“Three Decades of Life in the Mafia”. Goodfellas tells the real life story of the rise and fall of Henry Hill in the world of organized crime. At a young age, he runs errands for a family of mobsters; as he gets older, he progresses up the hierarchy. Adapted from the book Wiseguy by Nicholas Pileggi, it is brilliantly directed by Martin Scorsese and is reminiscent to some extent of his early Italian-American mob film Mean Streets. It features an Oscar-winning performance from Joe Pesci as the psychotic, yet funny, Tommy De Vito.
“What do you mean funny, funny how? How am I funny?”
By Becci Jameson
Shallow Grave, 1995
Our very own Danny Boyle’s directorial debut, three friends find their new flatmate has overdosed and left them a suitcase full of cash. Starring Ewan McGregor and Christopher Eccleston, they decide to keep the money but now have to get rid of the body. It’s dark, gritty and gives me a warm feeling inside. There’s one moment were Eccleston knocks the body’s teeth out with a hammer and that’s when I realised I was way to young to be watching this brilliant and disturbing film. I turned out just fine…
By Harriet Weller
Forrest Gump, 1994
‘Run Forrest Run’ – the tag line of my youth.

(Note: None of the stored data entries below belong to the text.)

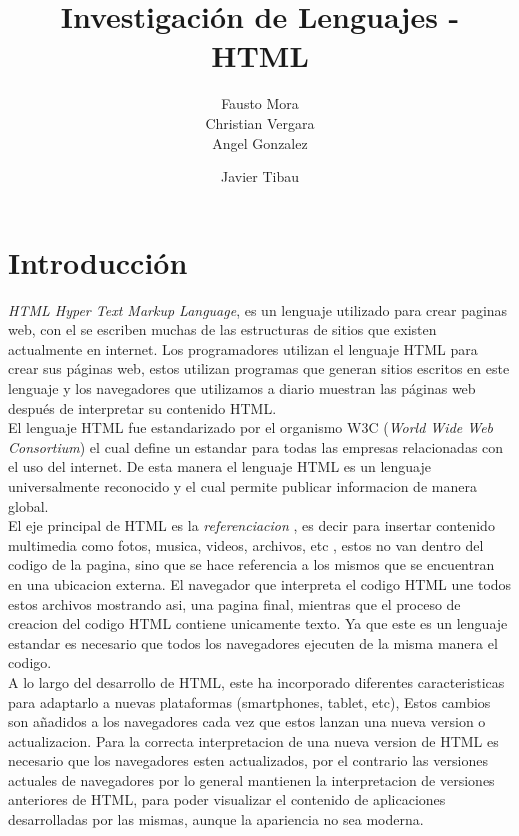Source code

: \documentclass[11pt]{article} %
\title{Investigación de Lenguajes - HTML}
\author{Fausto Mora\\ Christian Vergara \\ Angel Gonzalez}
\begin{document}
\author{Javier Tibau}

\maketitle

\section{Introducción}
\newcommand{\oops}[1]{\textit{#1}}

\noindent \emph{HTML \oops{{\color{blue}Hyper Text Markup Language}}}, es un lenguaje utilizado para crear paginas web, con el se escriben muchas de las estructuras de sitios que existen actualmente en internet.
Los programadores utilizan el lenguaje HTML para crear sus páginas web, estos utilizan programas que generan sitios escritos en este lenguaje y los navegadores que utilizamos a diario muestran las páginas web después de interpretar su contenido HTML.\\

\noindent El lenguaje HTML fue estandarizado por el organismo W3C (\oops{World Wide Web Consortium}) el cual define un estandar para todas las empresas relacionadas con el uso del internet. De esta manera el lenguaje HTML es un lenguaje universalmente reconocido y el cual permite publicar informacion de manera global.\\

\noindent El eje principal de HTML es la \oops{referenciacion} , es decir para insertar contenido multimedia como fotos, musica, videos, archivos, etc , estos no van dentro del codigo de la pagina, sino que se hace referencia a los mismos que se encuentran en una ubicacion externa. El navegador que interpreta el codigo HTML une todos estos archivos mostrando asi, una pagina final, mientras que el proceso de creacion del codigo HTML contiene unicamente texto. Ya que este es un lenguaje estandar es necesario que todos los navegadores ejecuten de la misma manera el codigo.\\

\noindent A lo largo del desarrollo de HTML, este ha incorporado diferentes caracteristicas para adaptarlo a nuevas plataformas (smartphones, tablet, etc), Estos cambios son añadidos a los navegadores cada vez que estos lanzan una nueva version o actualizacion. Para la correcta interpretacion de una nueva version de HTML es necesario que los navegadores esten actualizados, por el contrario las versiones actuales de navegadores por lo general mantienen la interpretacion de versiones anteriores de HTML, para poder visualizar el contenido de aplicaciones desarrolladas por las mismas, aunque la apariencia no sea moderna.\\
\end{document}
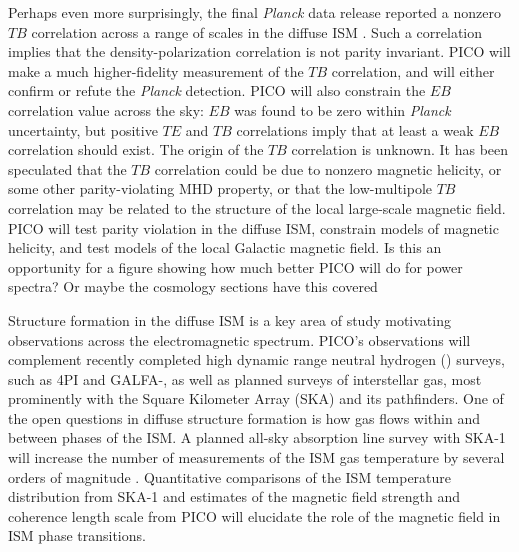 \documentclass[PICOReport.tex]{subfiles}
\begin{document}
Perhaps even more surprisingly, the final \textit{Planck} data release reported a nonzero $TB$ correlation across a range of scales in the diffuse ISM \citep{Planck2018:XI}. Such a correlation implies that the density-polarization correlation is not parity invariant. PICO will make a much higher-fidelity measurement of the $TB$ correlation, and will either confirm or refute the \textit{Planck} detection. PICO will also constrain the $EB$ correlation value across the sky: $EB$ was found to be zero within \textit{Planck} uncertainty, but positive $TE$ and $TB$ correlations imply that at least a weak $EB$ correlation should exist. The origin of the $TB$ correlation is unknown. It has been speculated that the $TB$ correlation could be due to nonzero magnetic helicity, or some other parity-violating MHD property, or that the low-multipole $TB$ correlation may be related to the structure of the local large-scale magnetic field. PICO will test parity violation in the diffuse ISM, constrain models of magnetic helicity, and test models of the local Galactic magnetic field. {\color{red} Is this an opportunity for a figure showing how much better PICO will do for power spectra? Or maybe the cosmology sections have this covered}

Structure formation in the diffuse ISM is a key area of study motivating observations across the electromagnetic spectrum. PICO's observations will complement recently completed high dynamic range neutral hydrogen (\HI) surveys, such as \HI4PI \citep{HI4PI:2016} and GALFA-\hi \citep{Peek:2018}, as well as planned surveys of interstellar gas, most prominently with the Square Kilometer Array (SKA) and its pathfinders. One of the open questions in diffuse structure formation is how gas flows within and between phases of the ISM. A planned all-sky absorption line survey with SKA-1 will increase the number of measurements of the ISM gas temperature by several orders of magnitude \citep{McClure-Griffiths2015}. Quantitative comparisons of the ISM temperature distribution from SKA-1 and estimates of the magnetic field strength and coherence length scale from PICO will elucidate the role of the magnetic field in ISM phase transitions.
\end{document}
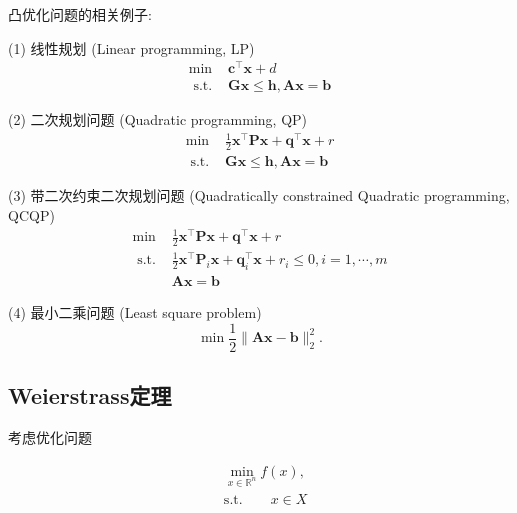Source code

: \begin{example}凸优化问题的相关例子:
\par    (1) 线性规划 (Linear programming, LP)\cite{1963Linear}
    \begin{equation}
    \begin{array}{ll}
    \min & \bm{c}^{\top} \bm{x}+d \\
    \text { s.t. } & \bm{G} \bm{x} \leq \bm{h}, \bm{A} \bm{x}=\bm{b}
    \end{array}
        \nonumber
    \end{equation}
\par    (2) 二次规划问题 (Quadratic programming, QP)\cite{1995Sequential}
    \begin{equation}
    \begin{array}{ll}
    \min & \frac{1}{2} \bm{x}^{\top} \bm{P} \bm{x}+\bm{q}^{\top} \bm{x}+r \\
    \text { s.t. } & \bm{G} \bm{x} \leq \bm{h}, \bm{A} \bm{x}=\bm{b}
    \end{array}
        \nonumber
    \end{equation}
\par    (3) 带二次约束二次规划问题 (Quadratically constrained Quadratic programming, QCQP)\cite{1982Quadratically}
    \begin{equation}
    \begin{array}{ll}
    \min & \frac{1}{2} \bm{x}^{\top} \bm{P} \bm{x}+\bm{q}^{\top} \bm{x}+r \\
    \text { s.t. } & \frac{1}{2} \bm{x}^{\top} \bm{P}_{i} \bm{x}+\bm{q}_{i}^{\top} \bm{x}+r_{i} \leq 0, i=1, \cdots, m \\
    & \bm{A} \bm{x}=\bm{b}
    \end{array}
        \nonumber
    \end{equation}
\par (4) 最小二乘问题 (Least square problem)\cite{1989Least}
    \begin{equation}
    \min \frac{1}{2}\|\bm{A} \bm{x}-\bm{b}\|_{2}^{2} .
        \nonumber
    \end{equation}
\end{example}

\subsection{Weierstrass定理}
考虑优化问题

\begin{equation}
    \begin{split}
        &\mathop{\mathrm{min}}\limits_{x\in \mathbb{R}^{n}} f(x), \\
        &\mathrm{s. t.} \quad\quad x\in X
    \end{split}
\end{equation}

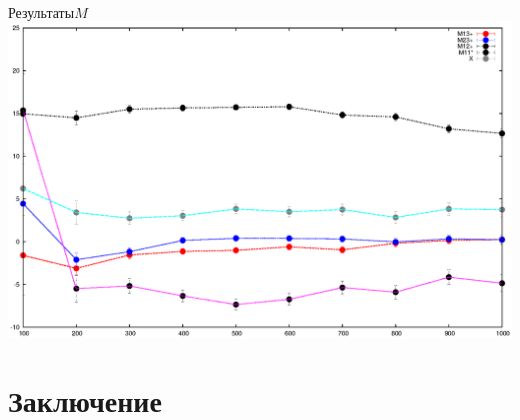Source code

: \documentclass{beamer}
\begin{document}
\begin{frame}{Результаты}{$M$}
\includegraphics[width=1\linewidth]{./graphs/M100.eps}
\end{frame}
\section{Заключение}
\end{document}
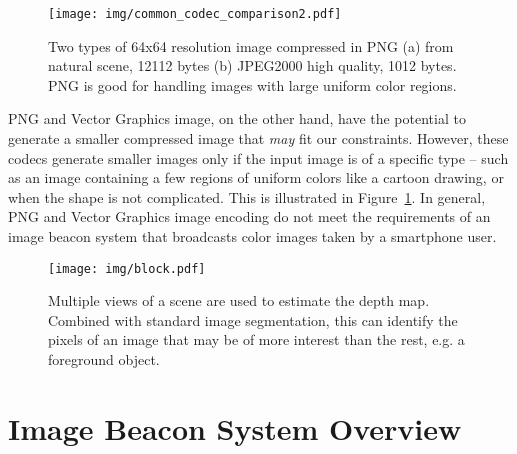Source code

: \begin{figure}[!htb]
    \begin{center}
    	\vspace{-1em}
	    \texttt{[image: img/common\_codec\_comparison2.pdf]}
	    \vspace{-1em}
	    \caption{\footnotesize Two types of 64x64 resolution image compressed in PNG (a) from natural scene, 12112 bytes (b) JPEG2000 high quality, 1012 bytes. PNG is good for handling images with large uniform color regions. }
	    \label{fig:png_block}
	    \vspace{-1em}
    \end{center}
\end{figure}

PNG and Vector Graphics image, on the other hand, have the potential to generate a smaller compressed image that \textit{may} fit our constraints. However, these codecs generate smaller images only if the input image is of a specific type -- such as an image containing a few regions of uniform colors like a cartoon drawing, or when the shape is not complicated. This is illustrated in Figure~\ref{fig:png_block}. In general, PNG and Vector Graphics image encoding do not meet the requirements of an image beacon system that broadcasts color images taken by a smartphone user.






\begin{figure*}[!thb]
 \texttt{[image: img/block.pdf]}
 \caption{\footnotesize Multiple views of a scene are used to estimate the depth map. Combined with standard image segmentation, this can identify the pixels of an image that may be of more interest than the rest, e.g. a foreground object.}
 \label{fig:blocks3}
 \vspace{-1em}
\end{figure*}


\section{Image Beacon System Overview}
\label{sec:system}

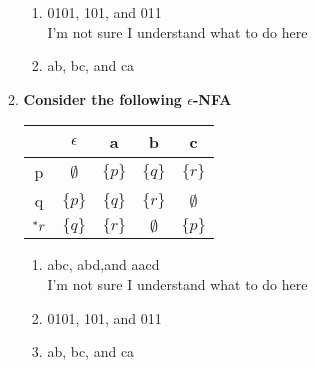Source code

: \begin{enumerate}
\begin{enumerate}
\begin{enumerate}
			\item 0101, 101, and 011
			\\ I'm not sure I understand what to do here
			\item ab, bc, and ca 
		\end{enumerate}

	\item \textbf{Consider the following $\epsilon$-NFA}

		\begin{table}[H]
				\centering
		\begin{tabular}{c||c|c|c|c}
			&  $\epsilon$ &  a   & b & c\\ \hline
			p&  $\emptyset$ &  $\{p\}$  & $\{q\}$& $\{r\}$ \\ \hline
			q&  $\{p\}$& $\{q\}$   & $\{r\}$ &  $\emptyset$\\ \hline
			${}^\ast r$&  $\{q\}$& $\{r\}$ &  $\emptyset$ & $\{p\}$ \\ \hline
		\end{tabular}
	\end{table}

			\begin{enumerate}
		\item abc, abd,and aacd 
					\\ I'm not sure I understand what to do here
		\item 0101, 101, and 011
		\item ab, bc, and ca 
	\end{enumerate}
\end{enumerate}

\end{enumerate}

How can anyone not fall for Forrest Gump? Never have I learnt so much from a character, my life philosophy is now based on a ‘box of chocolates’ (said with an amazing Alabama twang). I am pretty sure Forrest was my sole reason for choosing to take up American History as he manages to weave his way into every event which happened in the 20th century. An emotional rollercoaster of a film which Tom Hanks puts on a very believable performance, leaving me with the new life ambition to visit Bubba Gump Shrimp and co.
By Sophie Smith
The Lion King, 1994
It’s safe to say that, like so many other 90’s kids, Disney dominated my childhood, and chief among those films will always be The Lion King. Disney’s re-working of Hamlet, complete with an Oscar winning soundtrack by Elton John, follows Simba, a young prince trying to escape the guilt of ‘causing’ his father’s death, to battle to reclaim his throne from his nefarious uncle Scar. Famous for one of the saddest deaths in cinema history, and one that still manages to make me tear up 20 years later, The Lion King is easily their best film to date and no true 90’s childhood was complete without it.
By Joe Keep
Shawshank Redemption, 1994
Andy Dufresne; played by Tim Robbins, the world’s most imaginative and polite convict in ever to have graced the silver screen. Shawshank Redemption follows Andy, backed up by Red, played by Morgan Freeman, as he attempts to escape prison after being incarcerated despite claims of innocence. Both Robbins and Freeman put in fantastic performances with supporting actors also providing nicely to the overall feeling of the movie. This is a gem of a 90s film, with great acting coupled with a meaningful storyline driven by purpose and undertones of justice and perseverance, Shawshank Redemption is a must watch film.